Toma tomada
Una vez más, y van muchas, Granada debutó en el año como paladín del ridículo nacional. Todos los días 3 de enero nuestra ciudad abre los informativos y la prensa como espíritu nacional hecho carne, con una celebración cainita y absurda, anticuada y fastidiosa que solo contenta a tradicionalistas, a ultras y legionaristas, que enfebrece a ofendidos, que anima a malentender la historia. La ciudad debería reflexionar, seriamente, si esta es la fiesta por la que quiere ser conocida cada primero de año; si, ahora que el voto de derecha se radicaliza, merece la pena que el resto de partidos políticos pongan alfombra roja, maceros, pendones y bandas con himnos a un partido que mira hacia atrás.
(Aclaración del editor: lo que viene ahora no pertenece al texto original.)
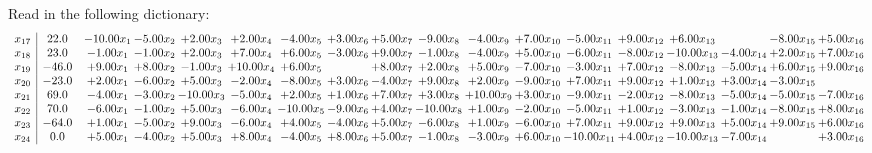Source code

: \documentclass[9pt]{article}
\begin{document}
Read in the following dictionary:
\[\begin{array}{c| c c@{\hskip 2pt} c@{\hskip 2pt} c@{\hskip 2pt} c@{\hskip 2pt} c@{\hskip 2pt} c@{\hskip 2pt} c@{\hskip 2pt} c@{\hskip 2pt} c@{\hskip 2pt} c@{\hskip 2pt} c@{\hskip 2pt} c@{\hskip 2pt} c@{\hskip 2pt} c@{\hskip 2pt} c@{\hskip 2pt} c@{\hskip 2pt} }
 x_{17}   &  22.0 & -10.00 x_{1} & -5.00 x_{2} & +  2.00 x_{3} & +  2.00 x_{4} & -4.00 x_{5} & +  3.00 x_{6} & +  5.00 x_{7} & -9.00 x_{8} & -4.00 x_{9} & +  7.00 x_{10} & -5.00 x_{11} & +  9.00 x_{12} & +  6.00 x_{13} &   & -8.00 x_{15} & +  5.00 x_{16}\\
 x_{18}   &  23.0 & -1.00 x_{1} & -1.00 x_{2} & +  2.00 x_{3} & +  7.00 x_{4} & +  6.00 x_{5} & -3.00 x_{6} & +  9.00 x_{7} & -1.00 x_{8} & -4.00 x_{9} & +  5.00 x_{10} & -6.00 x_{11} & -8.00 x_{12} & -10.00 x_{13} & -4.00 x_{14} & +  2.00 x_{15} & +  7.00 x_{16}\\
 x_{19}   &  -46.0 & +  9.00 x_{1} & +  8.00 x_{2} & -1.00 x_{3} & + 10.00 x_{4} & +  6.00 x_{5} &   & +  8.00 x_{7} & +  2.00 x_{8} & +  5.00 x_{9} & -7.00 x_{10} & -3.00 x_{11} & +  7.00 x_{12} & -8.00 x_{13} & -5.00 x_{14} & +  6.00 x_{15} & +  9.00 x_{16}\\
 x_{20}   &  -23.0 & +  2.00 x_{1} & -6.00 x_{2} & +  5.00 x_{3} & -2.00 x_{4} & -8.00 x_{5} & +  3.00 x_{6} & -4.00 x_{7} & +  9.00 x_{8} & +  2.00 x_{9} & -9.00 x_{10} & +  7.00 x_{11} & +  9.00 x_{12} & +  1.00 x_{13} & +  3.00 x_{14} & -3.00 x_{15} &   \\
 x_{21}   &  69.0 & -4.00 x_{1} & -3.00 x_{2} & -10.00 x_{3} & -5.00 x_{4} & +  2.00 x_{5} & +  1.00 x_{6} & +  7.00 x_{7} & +  3.00 x_{8} & + 10.00 x_{9} & +  3.00 x_{10} & -9.00 x_{11} & -2.00 x_{12} & -8.00 x_{13} & -5.00 x_{14} & -5.00 x_{15} & -7.00 x_{16}\\
 x_{22}   &  70.0 & -6.00 x_{1} & -1.00 x_{2} & +  5.00 x_{3} & -6.00 x_{4} & -10.00 x_{5} & -9.00 x_{6} & +  4.00 x_{7} & -10.00 x_{8} & +  1.00 x_{9} & -2.00 x_{10} & -5.00 x_{11} & +  1.00 x_{12} & -3.00 x_{13} & -1.00 x_{14} & -8.00 x_{15} & +  8.00 x_{16}\\
 x_{23}   &  -64.0 & +  1.00 x_{1} & -5.00 x_{2} & +  9.00 x_{3} & -6.00 x_{4} & +  4.00 x_{5} & -4.00 x_{6} & +  5.00 x_{7} & -6.00 x_{8} & +  1.00 x_{9} & -6.00 x_{10} & +  7.00 x_{11} & +  9.00 x_{12} & +  9.00 x_{13} & +  5.00 x_{14} & +  9.00 x_{15} & +  6.00 x_{16}\\
 x_{24}   &  0.0 & +  5.00 x_{1} & -4.00 x_{2} & +  5.00 x_{3} & +  8.00 x_{4} & -4.00 x_{5} & +  8.00 x_{6} & +  5.00 x_{7} & -1.00 x_{8} & -3.00 x_{9} & +  6.00 x_{10} & -10.00 x_{11} & +  4.00 x_{12} & -10.00 x_{13} & -7.00 x_{14} &   & +  3.00 x_{16}\\

\end{array}\]
\end{document}

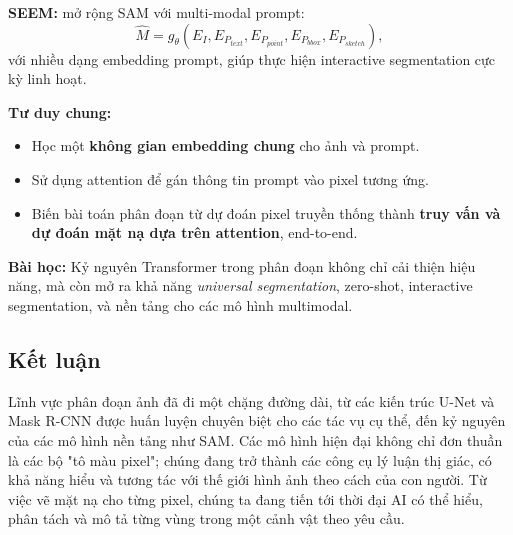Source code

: \textbf{SEEM:} \cite{Zou2023} mở rộng SAM với multi-modal prompt:
\begin{equation}
	\hat{M} = g_\theta(E_I, E_{P_{text}}, E_{P_{point}}, E_{P_{bbox}}, E_{P_{sketch}}),
\end{equation}
với nhiều dạng embedding prompt, giúp thực hiện interactive segmentation cực kỳ linh hoạt.

\textbf{Tư duy chung:}
\begin{itemize}
	\item Học một \textbf{không gian embedding chung} cho ảnh và prompt.
	\item Sử dụng attention để gán thông tin prompt vào pixel tương ứng.
	\item Biến bài toán phân đoạn từ dự đoán pixel truyền thống thành \textbf{truy vấn và dự đoán mặt nạ dựa trên attention}, end-to-end.
\end{itemize}

\textbf{Bài học:} Kỷ nguyên Transformer trong phân đoạn không chỉ cải thiện hiệu năng, mà còn mở ra khả năng \textit{universal segmentation}, zero-shot, interactive segmentation, và nền tảng cho các mô hình multimodal.


\subsection{Kết luận}
Lĩnh vực phân đoạn ảnh đã đi một chặng đường dài, từ các kiến trúc U-Net và Mask R-CNN được huấn luyện chuyên biệt cho các tác vụ cụ thể, đến kỷ nguyên của các mô hình nền tảng như SAM. Các mô hình hiện đại không chỉ đơn thuần là các bộ "tô màu pixel"; chúng đang trở thành các công cụ lý luận thị giác, có khả năng hiểu và tương tác với thế giới hình ảnh theo cách của con người. Từ việc vẽ mặt nạ cho từng pixel, chúng ta đang tiến tới thời đại AI có thể hiểu, phân tách và mô tả từng vùng trong một cảnh vật theo yêu cầu.

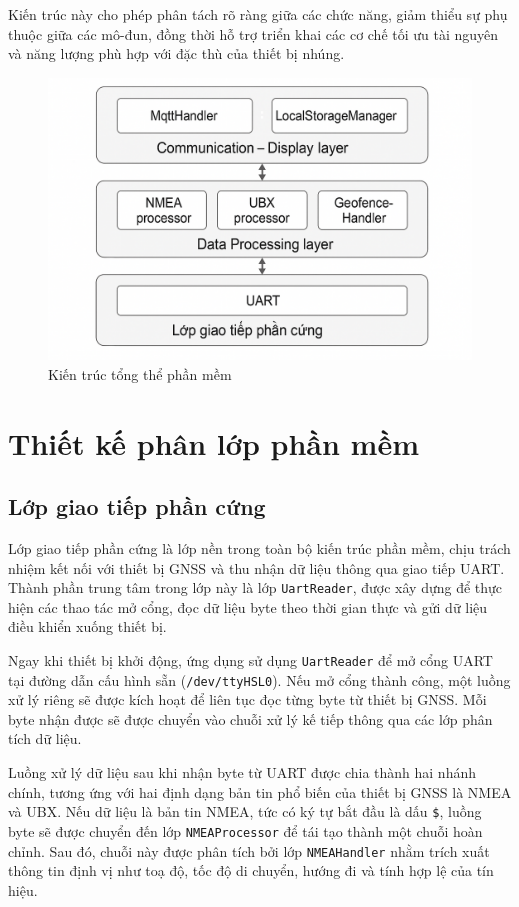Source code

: \documentclass[../DoAn.tex]{subfiles}
\begin{document}
Kiến trúc này cho phép phân tách rõ ràng giữa các chức năng, giảm thiểu sự phụ thuộc giữa các mô-đun, đồng thời hỗ trợ triển khai các cơ chế tối ưu tài nguyên và năng lượng phù hợp với đặc thù của thiết bị nhúng.
\begin{figure}[H]
    \includegraphics[width=\linewidth]{Hinhve/System.png}
    \caption{Kiến trúc tổng thể phần mềm}
    \label{fig:label}
\end{figure}

\section{Thiết kế phân lớp phần mềm}
\label{section:4.2}
\subsection{Lớp giao tiếp phần cứng}
\label{subsection:4.2.1}
Lớp giao tiếp phần cứng là lớp nền trong toàn bộ kiến trúc phần mềm, chịu trách nhiệm kết nối với thiết bị GNSS và thu nhận dữ liệu thông qua giao tiếp UART. Thành phần trung tâm trong lớp này là lớp \texttt{UartReader}, được xây dựng để thực hiện các thao tác mở cổng, đọc dữ liệu byte theo thời gian thực và gửi dữ liệu điều khiển xuống thiết bị.

Ngay khi thiết bị khởi động, ứng dụng sử dụng \texttt{UartReader} để mở cổng UART tại đường dẫn cấu hình sẵn (\texttt{/dev/ttyHSL0}). Nếu mở cổng thành công, một luồng xử lý riêng sẽ được kích hoạt để liên tục đọc từng byte từ thiết bị GNSS. Mỗi byte nhận được sẽ được chuyển vào chuỗi xử lý kế tiếp thông qua các lớp phân tích dữ liệu.

Luồng xử lý dữ liệu sau khi nhận byte từ UART được chia thành hai nhánh chính, tương ứng với hai định dạng bản tin phổ biến của thiết bị GNSS là NMEA và UBX. Nếu dữ liệu là bản tin NMEA, tức có ký tự bắt đầu là dấu \texttt{\$}, luồng byte sẽ được chuyển đến lớp \texttt{NMEAProcessor} để tái tạo thành một chuỗi hoàn chỉnh. Sau đó, chuỗi này được phân tích bởi lớp \texttt{NMEAHandler} nhằm trích xuất thông tin định vị như toạ độ, tốc độ di chuyển, hướng đi và tính hợp lệ của tín hiệu.
\end{document}
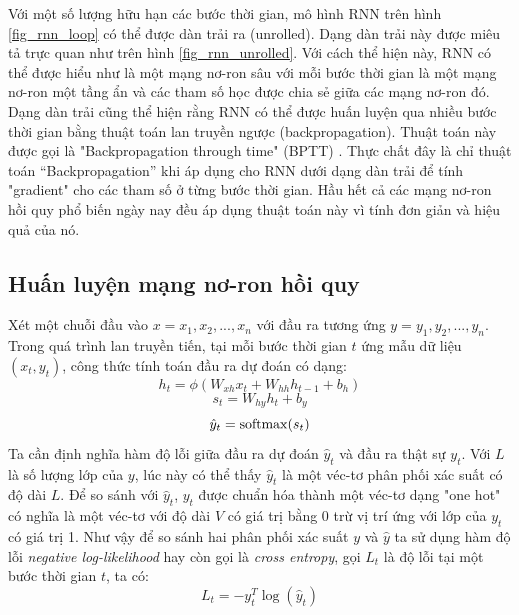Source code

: Với một số lượng hữu hạn các bước thời gian, mô hình RNN trên hình \ref{fig_rnn_loop} có thể được dàn trải ra (unrolled). Dạng dàn trải này được miêu tả trực quan như trên hình \ref{fig_rnn_unrolled}. Với cách thể hiện này, RNN có thể được hiểu như là một mạng nơ-ron sâu với mỗi bước thời gian là một mạng nơ-ron một tầng ẩn và các tham số học được chia sẻ giữa các mạng nơ-ron đó. Dạng dàn trải cũng thể hiện rằng RNN có thể được huấn luyện qua nhiều bước thời gian bằng thuật toán lan truyền ngược (backpropagation). Thuật toán này được gọi là "Backpropagation through time" (BPTT) \cite{werbos1990}. Thực chất đây là chỉ thuật toán “Backpropagation” khi áp dụng cho RNN dưới dạng dàn trải để tính "gradient" cho các tham số ở từng bước thời gian. Hầu hết cả các mạng nơ-ron hồi quy phổ biến ngày nay đều áp dụng thuật toán này vì tính đơn giản và hiệu quả của nó.

\subsection{Huấn luyện mạng nơ-ron hồi quy}

Xét một chuỗi đầu vào $x={x_1,x_2,...,x_n}$ với đầu ra tương ứng $y={y_1,y_2,...,y_n}$. Trong quá trình lan truyền tiến, tại mỗi bước thời gian $t$ ứng mẫu dữ liệu $(x_t, y_t)$, công thức tính toán đầu ra dự đoán có dạng:
\begin{equation} \label{rnnForwardProp1}
	h_t = \phi \left(W_{xh} x_t + W_{hh}h_{t-1} + b_h \right) 
\end{equation}
\begin{equation} \label{rnnForwardProp2}
	s_t = W_{hy} h_t + b_y 
\end{equation}
\begin{equation} \label{rnnForwardProp3}
	\hat{y}_t = \mathrm{softmax} (s_t) 
\end{equation}
Ta cần định nghĩa hàm độ lỗi giữa đầu ra dự đoán $\hat{y}_t$ và đầu ra thật sự $y_t$. Với $L$ là số lượng lớp của $y$, lúc này có thể thấy $\hat{y}_t$ là một véc-tơ phân phối xác suất có độ dài $L$. Để so sánh với $\hat{y}_t$, $y_t$ được chuẩn hóa thành một véc-tơ dạng "one hot" có nghĩa là một véc-tơ với độ dài $V$ có giá trị bằng 0 trừ vị trí ứng với lớp của $y_t$ có giá trị 1. Như vậy để so sánh hai phân phối xác suất $y$ và $\hat{y}$ ta sử dụng hàm độ lỗi \textit{negative log-likelihood} hay còn gọi là \textit{cross entropy}, gọi $L_t$ là độ lỗi tại một bước thời gian $t$, ta có:
\begin{equation} \label{errorOfAnExample}
	L_t = -y_t^{T} \log(\hat{y}_t)
\end{equation}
Ya no se trata de defender una postura de interpretación histórica, de acometer con ciencia a los trasnochados conceptos de ‘reconquista’, ‘unidad nacional’ y otros ‘fakes’ con quinientos años de proselitismo: se trata de limpiarnos la cara cada 2 de enero y quitarnos esa caspa de encima. Está demostrado que ni siquiera los doctores en Historia podrán desalquitranar el Día de la Toma, que cualquier intentona de entendimiento, de renovación, de actualización, ha caído en el saco roto de la esperanza patria. Huele a rancio, a bandera apolillada. Ya no se trata de que hagamos observación constitucional, de que evitemos la intervención eclesial para poder respetar la religión en sí, merecidamente. Ya no se trata de que nos sirva de algo lo aprendido en la escuela: pocos, cada vez menos, son los que tuvieron que soportar aquella lección de Historia esquilmada, aquella lección de propaganda que la restauración democrática terminó por excluir de los libros de texto. No se trata de oponer el día de Mariana Pineda al de la Toma, camino que no conduce a ningún lugar: podría alentarse la Romería de San Cecilio, con esa hermosa historia de libros plúmbeos, inventados para quedarse en una tierra amada; podría ser el Día de la Cruz; podría ser cualquier otro día que concilie, cualquier otro día que mejore la imagen de la ciudad.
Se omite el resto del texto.